SUPPLIED ENTRIES:
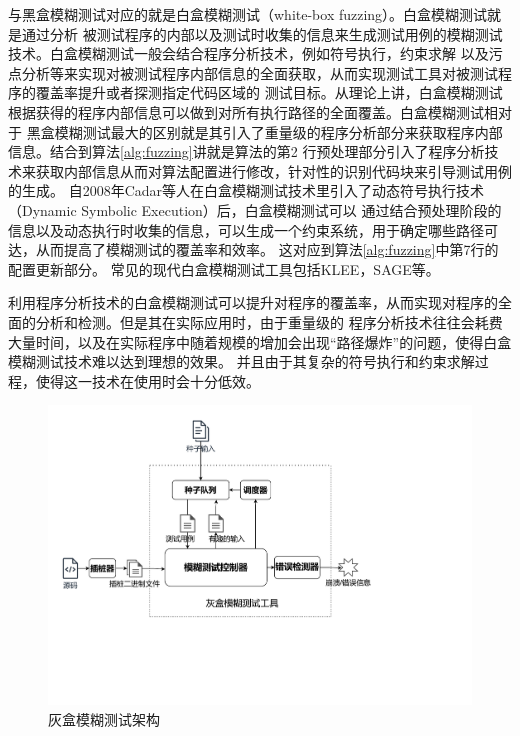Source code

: \documentclass[bachelor]{njupthesis}
\begin{document}
与黑盒模糊测试对应的就是白盒模糊测试\cite{godefroid2008automated}（white-box fuzzing）。白盒模糊测试就是通过分析
被测试程序的内部以及测试时收集的信息来生成测试用例的模糊测试技术。白盒模糊测试一般会结合程序分析技术，例如符号执行，约束求解
以及污点分析等来实现对被测试程序内部信息的全面获取，从而实现测试工具对被测试程序的覆盖率提升或者探测指定代码区域的
测试目标。从理论上讲，白盒模糊测试根据获得的程序内部信息可以做到对所有执行路径的全面覆盖。白盒模糊测试相对于
黑盒模糊测试最大的区别就是其引入了重量级的程序分析部分来获取程序内部信息。结合到算法\ref{alg:fuzzing}讲就是算法的第2
行预处理部分引入了程序分析技术来获取内部信息从而对算法配置进行修改，针对性的识别代码块来引导测试用例的生成\cite{godefroid2008automated}。
自2008年Cadar等人在白盒模糊测试技术里引入了动态符号执行技术（Dynamic Symbolic Execution）\cite{cadar2008klee}后，白盒模糊测试可以
通过结合预处理阶段的信息以及动态执行时收集的信息，可以生成一个约束系统，用于确定哪些路径可达，从而提高了模糊测试的覆盖率和效率。
这对应到算法\ref{alg:fuzzing}中第7行的配置更新部分。
常见的现代白盒模糊测试工具包括KLEE\cite{cadar2008klee}，SAGE\cite{sage}等。

利用程序分析技术的白盒模糊测试可以提升对程序的覆盖率，从而实现对程序的全面的分析和检测。但是其在实际应用时，由于重量级的
程序分析技术往往会耗费大量时间，以及在实际程序中随着规模的增加会出现“路径爆炸”的问题，使得白盒模糊测试技术难以达到理想的效果。
并且由于其复杂的符号执行和约束求解过程，使得这一技术在使用时会十分低效。

\begin{figure}[htbp]
	\centering
	\includegraphics[width=1\textwidth]{pic/GF.pdf}
	\caption{灰盒模糊测试架构}
 	\label{GF}
\end{figure}
\end{document}
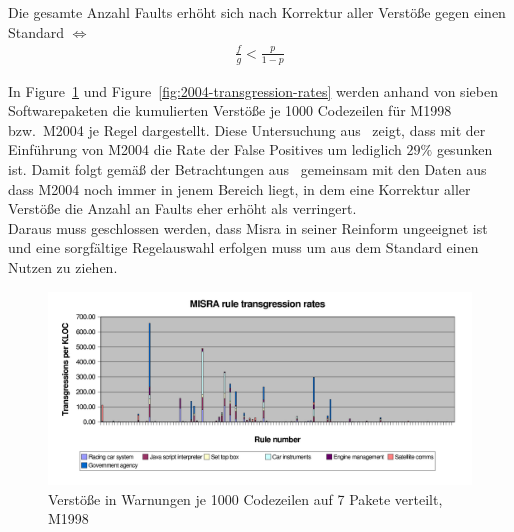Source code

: \documentclass[a4paper,UKenglish,cleveref, autoref]{templates/lipics-v2019}
\begin{document}
    \begin{theorem}
        Die gesamte Anzahl Faults erhöht sich nach Korrektur aller Verstöße gegen einen Standard $\iff$
        \begin{gather*}
            \frac{f}{g} < \frac{p}{1-p}
        \end{gather*}
    \end{theorem}


    In Figure~\ref{fig:1998-transgression-rates} und Figure~\ref{fig:2004-transgression-rates} werden anhand von sieben
    Softwarepaketen die kumulierten Verstöße je 1000 Codezeilen für M1998 bzw.\ M2004 je Regel dargestellt.
    Diese Untersuchung aus~\cite{hatton2007language} zeigt, dass mit der Einführung von M2004 die Rate der False Positives
    um lediglich $29\%$ gesunken ist.
    Damit folgt gemäß der Betrachtungen aus~\cite{hatton2007language} gemeinsam mit den Daten aus~\cite{transgression-data}
    dass M2004 noch immer in jenem Bereich liegt, in dem eine Korrektur aller Verstöße die Anzahl an Faults
    eher erhöht als verringert.\\
    Daraus muss geschlossen werden, dass Misra in seiner Reinform ungeeignet ist und eine sorgfältige Regelauswahl erfolgen
    muss um aus dem Standard einen Nutzen zu ziehen.

    \begin{figure}[H]
        \centering
        \captionsetup{justification=centering,margin=2cm}
        \includegraphics[width=\textwidth]{graphics/1998-transgression-rates.png}
        \caption{Verstöße in Warnungen je 1000 Codezeilen auf 7 Pakete verteilt, M1998\cite{hatton2007language}}
        \label{fig:1998-transgression-rates}
    \end{figure}
\end{document}
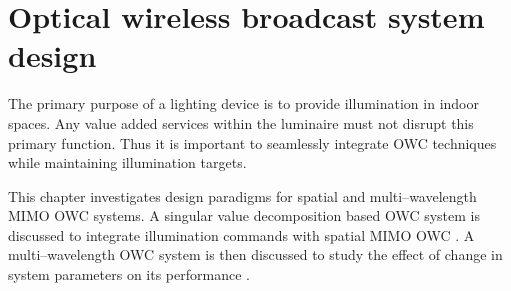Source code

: \chapter{Optical wireless broadcast system design}
\label{chapter:system}
\thispagestyle{myheadings}

The primary purpose of a lighting device is to provide illumination in indoor spaces. Any value added services within the luminaire must not disrupt this primary function. Thus it is important to seamlessly integrate OWC techniques while maintaining illumination targets.

This chapter investigates design paradigms for spatial and multi--wavelength MIMO OWC systems. A singular value decomposition based OWC system is discussed to integrate illumination commands with spatial MIMO OWC \cite{but13a}. A multi--wavelength OWC system is then discussed to study the effect of change in system parameters on its performance \cite{but14c}.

WHAT YOU ARE ASKED TO DO:
Repeat the data in full, exactly as it stands, but drop every picture.

TASK RESPONSE:
Source code

: \documentclass[bachelor]{njupthesis}
\begin{document}
与黑盒模糊测试对应的就是白盒模糊测试\cite{godefroid2008automated}（white-box fuzzing）。白盒模糊测试就是通过分析
被测试程序的内部以及测试时收集的信息来生成测试用例的模糊测试技术。白盒模糊测试一般会结合程序分析技术，例如符号执行，约束求解
以及污点分析等来实现对被测试程序内部信息的全面获取，从而实现测试工具对被测试程序的覆盖率提升或者探测指定代码区域的
测试目标。从理论上讲，白盒模糊测试根据获得的程序内部信息可以做到对所有执行路径的全面覆盖。白盒模糊测试相对于
黑盒模糊测试最大的区别就是其引入了重量级的程序分析部分来获取程序内部信息。结合到算法\ref{alg:fuzzing}讲就是算法的第2
行预处理部分引入了程序分析技术来获取内部信息从而对算法配置进行修改，针对性的识别代码块来引导测试用例的生成\cite{godefroid2008automated}。
自2008年Cadar等人在白盒模糊测试技术里引入了动态符号执行技术（Dynamic Symbolic Execution）\cite{cadar2008klee}后，白盒模糊测试可以
通过结合预处理阶段的信息以及动态执行时收集的信息，可以生成一个约束系统，用于确定哪些路径可达，从而提高了模糊测试的覆盖率和效率。
这对应到算法\ref{alg:fuzzing}中第7行的配置更新部分。
常见的现代白盒模糊测试工具包括KLEE\cite{cadar2008klee}，SAGE\cite{sage}等。

利用程序分析技术的白盒模糊测试可以提升对程序的覆盖率，从而实现对程序的全面的分析和检测。但是其在实际应用时，由于重量级的
程序分析技术往往会耗费大量时间，以及在实际程序中随着规模的增加会出现“路径爆炸”的问题，使得白盒模糊测试技术难以达到理想的效果。
并且由于其复杂的符号执行和约束求解过程，使得这一技术在使用时会十分低效。

\begin{figure}[htbp]
	\centering
	\includegraphics[width=1\textwidth]{pic/GF.pdf}
	\caption{灰盒模糊测试架构}
 	\label{GF}
\end{figure}
\end{document}
Source code

: \documentclass[a4paper,UKenglish,cleveref, autoref]{templates/lipics-v2019}
\begin{document}
    \begin{theorem}
        Die gesamte Anzahl Faults erhöht sich nach Korrektur aller Verstöße gegen einen Standard $\iff$
        \begin{gather*}
            \frac{f}{g} < \frac{p}{1-p}
        \end{gather*}
    \end{theorem}


    In Figure~\ref{fig:1998-transgression-rates} und Figure~\ref{fig:2004-transgression-rates} werden anhand von sieben
    Softwarepaketen die kumulierten Verstöße je 1000 Codezeilen für M1998 bzw.\ M2004 je Regel dargestellt.
    Diese Untersuchung aus~\cite{hatton2007language} zeigt, dass mit der Einführung von M2004 die Rate der False Positives
    um lediglich $29\%$ gesunken ist.
    Damit folgt gemäß der Betrachtungen aus~\cite{hatton2007language} gemeinsam mit den Daten aus~\cite{transgression-data}
    dass M2004 noch immer in jenem Bereich liegt, in dem eine Korrektur aller Verstöße die Anzahl an Faults
    eher erhöht als verringert.\\
    Daraus muss geschlossen werden, dass Misra in seiner Reinform ungeeignet ist und eine sorgfältige Regelauswahl erfolgen
    muss um aus dem Standard einen Nutzen zu ziehen.

    \begin{figure}[H]
        \centering
        \captionsetup{justification=centering,margin=2cm}
        \includegraphics[width=\textwidth]{graphics/1998-transgression-rates.png}
        \caption{Verstöße in Warnungen je 1000 Codezeilen auf 7 Pakete verteilt, M1998\cite{hatton2007language}}
        \label{fig:1998-transgression-rates}
    \end{figure}
\end{document}
Source code

: \chapter{Optical wireless broadcast system design}
\label{chapter:system}
\thispagestyle{myheadings}

The primary purpose of a lighting device is to provide illumination in indoor spaces. Any value added services within the luminaire must not disrupt this primary function. Thus it is important to seamlessly integrate OWC techniques while maintaining illumination targets.

This chapter investigates design paradigms for spatial and multi--wavelength MIMO OWC systems. A singular value decomposition based OWC system is discussed to integrate illumination commands with spatial MIMO OWC \cite{but13a}. A multi--wavelength OWC system is then discussed to study the effect of change in system parameters on its performance \cite{but14c}.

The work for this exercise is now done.